## PROBLEM REQUIREMENTS
From the records below, please repeat exactly the line that has "Terdapat dua kelas", the line that has "Kelas tersebut merupakan kelas yang berfungsi sebagai kelas", and every line between them, and nothing else.

▬▬▬

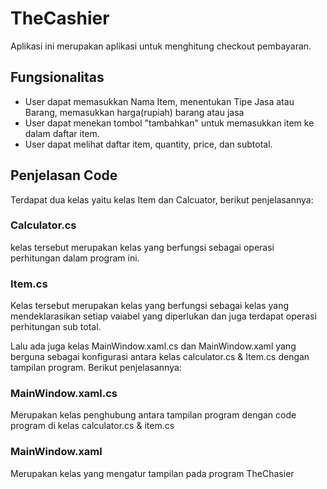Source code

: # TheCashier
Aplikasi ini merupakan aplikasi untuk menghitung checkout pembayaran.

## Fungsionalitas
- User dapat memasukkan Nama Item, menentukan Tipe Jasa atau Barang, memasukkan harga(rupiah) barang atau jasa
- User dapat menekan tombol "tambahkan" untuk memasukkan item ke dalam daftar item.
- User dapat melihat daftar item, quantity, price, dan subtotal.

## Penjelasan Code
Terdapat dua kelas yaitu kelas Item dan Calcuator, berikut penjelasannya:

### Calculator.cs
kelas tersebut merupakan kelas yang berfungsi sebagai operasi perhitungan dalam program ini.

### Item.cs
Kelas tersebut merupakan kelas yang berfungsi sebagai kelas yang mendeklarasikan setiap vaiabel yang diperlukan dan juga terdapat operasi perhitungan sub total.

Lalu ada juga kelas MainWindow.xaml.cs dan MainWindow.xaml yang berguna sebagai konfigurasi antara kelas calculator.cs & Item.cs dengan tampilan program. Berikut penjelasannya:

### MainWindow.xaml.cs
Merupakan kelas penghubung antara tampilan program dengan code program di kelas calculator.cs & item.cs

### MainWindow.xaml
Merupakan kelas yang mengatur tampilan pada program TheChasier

▬▬▬

## ANSWER TO THIS EXERCISE
Terdapat dua kelas yaitu kelas Item dan Calcuator, berikut penjelasannya:

### Calculator.cs
kelas tersebut merupakan kelas yang berfungsi sebagai operasi perhitungan dalam program ini.

### Item.cs
Kelas tersebut merupakan kelas yang berfungsi sebagai kelas yang mendeklarasikan setiap vaiabel yang diperlukan dan juga terdapat operasi perhitungan sub total.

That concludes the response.